This work addresses the lack of systematic investigation into efficient compression of Mixture-of-Experts (MoE) models during large-scale pretraining. We systematically explore the synergistic integration of structured pruning and knowledge distillation in MoE pretraining and introduce three key innovations: post-pruning reinitialization that outperforms training from scratch, a partially preserved expert merging strategy, and a multi-token prediction distillation approach. We further demonstrate that progressive pruning significantly surpasses one-shot compression. Applying our method to the Qwen3-Next-80A3B model, we compress it to 23A2B under identical training budgets while achieving downstream task performance closely matching that of the original model, thereby validating the effectiveness and competitiveness of the proposed framework.

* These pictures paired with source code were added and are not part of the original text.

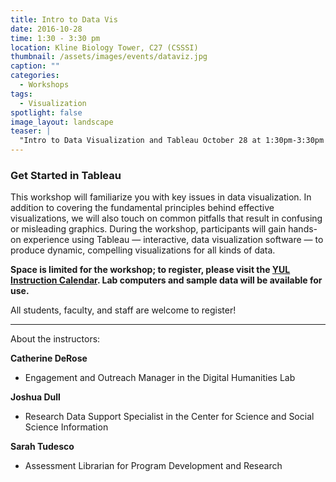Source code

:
 ```yaml
---
title: Intro to Data Vis
date: 2016-10-28 
time: 1:30 - 3:30 pm
location: Kline Biology Tower, C27 (CSSSI)
thumbnail: /assets/images/events/dataviz.jpg
caption: ""
categories: 
  - Workshops
tags:
  - Visualization
spotlight: false 
image_layout: landscape
teaser: |
  "Intro to Data Visualization and Tableau October 28 at 1:30pm-3:30pm in Kline Biology Tower, C27 (Computer classroom in the Center for Science and Social Science Information) This workshop will..."
---
```


### Get Started in Tableau
   
This workshop will familiarize you with key issues in data visualization. In addition to covering the fundamental principles behind effective visualizations, we will also touch on common pitfalls that result in confusing or misleading graphics. During the workshop, participants will gain hands-on experience using Tableau — interactive, data visualization software — to produce dynamic, compelling visualizations for all kinds of data.

**Space is limited for the workshop; to register, please visit the [YUL Instruction Calendar](http://schedule.yale.edu/event/2822765). Lab computers and sample data will be available for use.**
   
All students, faculty, and staff are welcome to register!
   
---
  
About the instructors:
   
**Catherine DeRose**
  - Engagement and Outreach Manager in the Digital Humanities Lab

**Joshua Dull**
  - Research Data Support Specialist in the Center for Science and Social Science Information
   
**Sarah Tudesco**
  - Assessment Librarian for Program Development and Research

Structured pruning and knowledge distillation (KD) are typical techniques for compressing large language models, but it remains unclear how they should be applied at pretraining scale, especially to recent mixture-of-experts (MoE) models. In this work, we systematically study MoE compression in large-scale pretraining, focusing on three key questions: whether pruning provides a better initialization than training from scratch, how expert compression choices affect the final model after continued training, and which training strategy is most effective. We have the following findings: First, across depth, width, and expert compression, pruning a pretrained MoE consistently outperforms training the target architecture from scratch under the same training budget. Second, different one-shot expert compression methods converge to similar final performance after large-scale continual pretraining. Motivated by this, we introduce a simple partial-preservation expert merging strategy that improves downstream performance across most benchmarks. Third, combining KD with the language modeling loss outperforms KD alone, particularly on knowledge-intensive tasks. We further propose multi-token prediction (MTP) distillation, which yields consistent gains. Finally, given the same training tokens, progressive pruning schedules outperform one-shot compression, suggesting that gradual architecture transitions lead to better optimization trajectories. Putting it all together, we compress Qwen3-Next-80A3B to a 23A2B model that retains competitive performance. These results offer practical guidance for efficient MoE compression at scale.